§ **PROMPT**
Those lines of the data that hold the word "shmaddr" are to be copied out.
-- Opening Marker --
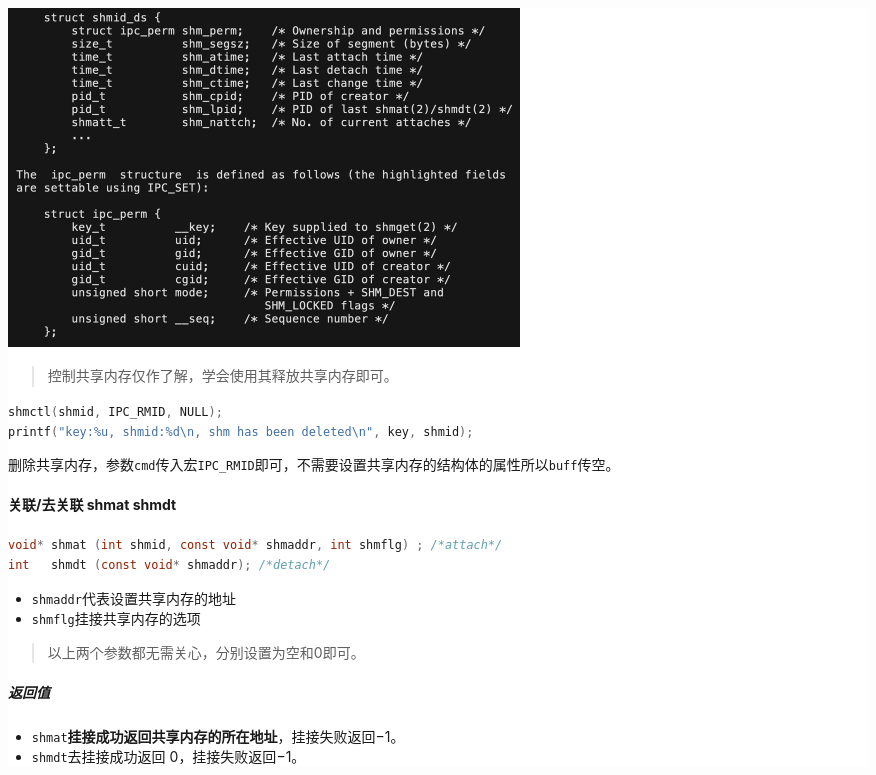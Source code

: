 <img src="进程间通信.assets/用户级共享内存数据结构图示.png" style="zoom:50%;" />

> 控制共享内存仅作了解，学会使用其释放共享内存即可。

```c
shmctl(shmid, IPC_RMID, NULL);
printf("key:%u, shmid:%d\n, shm has been deleted\n", key, shmid);
```

删除共享内存，参数`cmd`传入宏`IPC_RMID`即可，不需要设置共享内存的结构体的属性所以`buff`传空。

#### 关联/去关联 shmat shmdt

```c
void* shmat (int shmid, const void* shmaddr, int shmflg) ; /*attach*/
int   shmdt (const void* shmaddr); /*detach*/
```

- `shmaddr`代表设置共享内存的地址
- `shmflg`挂接共享内存的选项

> 以上两个参数都无需关心，分别设置为空和0即可。

##### 返回值

- `shmat`**挂接成功返回共享内存的所在地址**，挂接失败返回$-1$。
- `shmdt`去挂接成功返回 $0$，挂接失败返回$-1$。
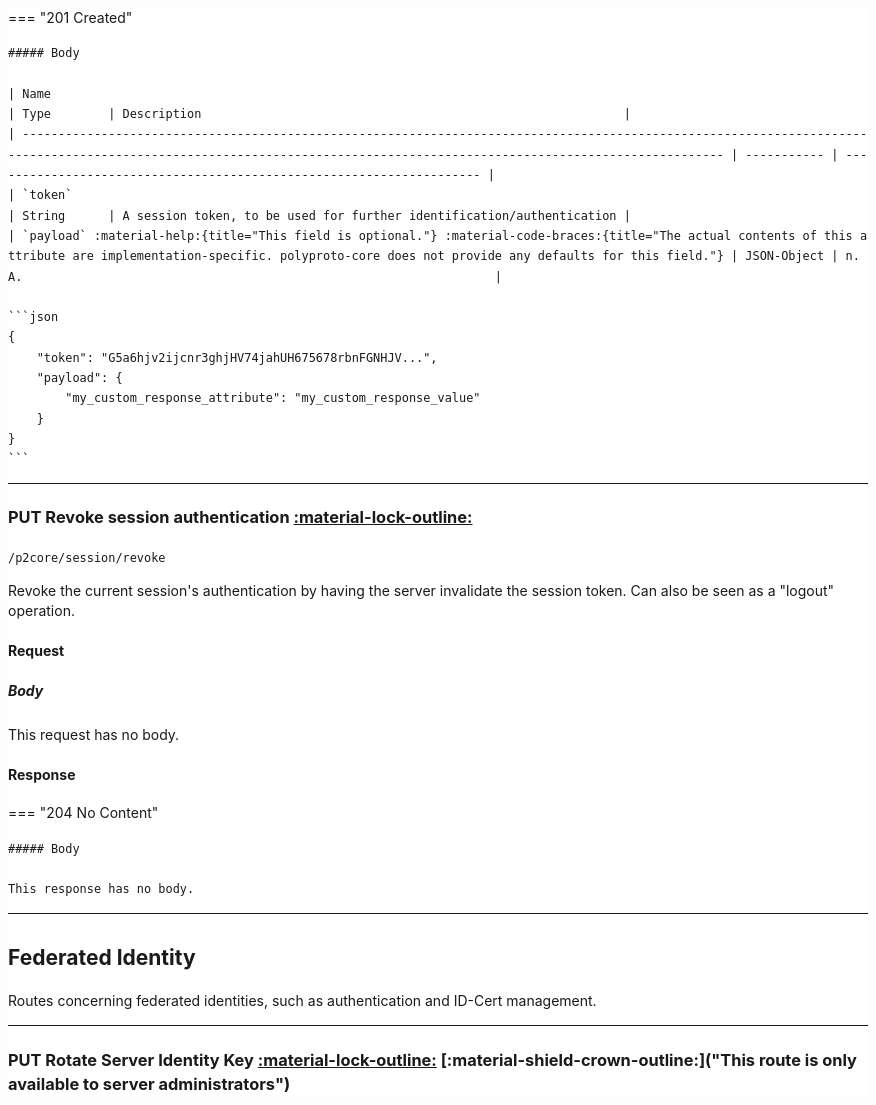 === "201 Created"

    ##### Body

    | Name                                                                                                                                                                                                                       | Type        | Description                                                           |
    | -------------------------------------------------------------------------------------------------------------------------------------------------------------------------------------------------------------------------- | ----------- | --------------------------------------------------------------------- |
    | `token`                                                                                                                                                                                                                    | String      | A session token, to be used for further identification/authentication |
    | `payload` :material-help:{title="This field is optional."} :material-code-braces:{title="The actual contents of this attribute are implementation-specific. polyproto-core does not provide any defaults for this field."} | JSON-Object | n.A.                                                                  |

    ```json
    {
        "token": "G5a6hjv2ijcnr3ghjHV74jahUH675678rbnFGNHJV...",
        "payload": {
            "my_custom_response_attribute": "my_custom_response_value"
        }
    }
    ```

---

### <span class="request-h"><span class="request request-put">PUT</span> Revoke session authentication [:material-lock-outline:](#authorization "Authorization required")</span>

`/p2core/session/revoke`

Revoke the current session's authentication by having the server invalidate the session token.
Can also be seen as a "logout" operation.

#### Request

##### Body

This request has no body.

#### Response

=== "204 No Content"

    ##### Body

    This response has no body.


---

## <span class="group-h">Federated Identity</span>

Routes concerning federated identities, such as authentication and ID-Cert management.

---

### <span class="request-h"><span class="request request-put">PUT</span> Rotate Server Identity Key [:material-lock-outline:](#authorization "Authorization required") [:material-shield-crown-outline:]("This route is only available to server administrators")</span>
-- Closing Marker --
§ **WRITTEN REPLY**
void* shmat (int shmid, const void* shmaddr, int shmflg) ; /*attach*/
int   shmdt (const void* shmaddr); /*detach*/
- `shmaddr`代表设置共享内存的地址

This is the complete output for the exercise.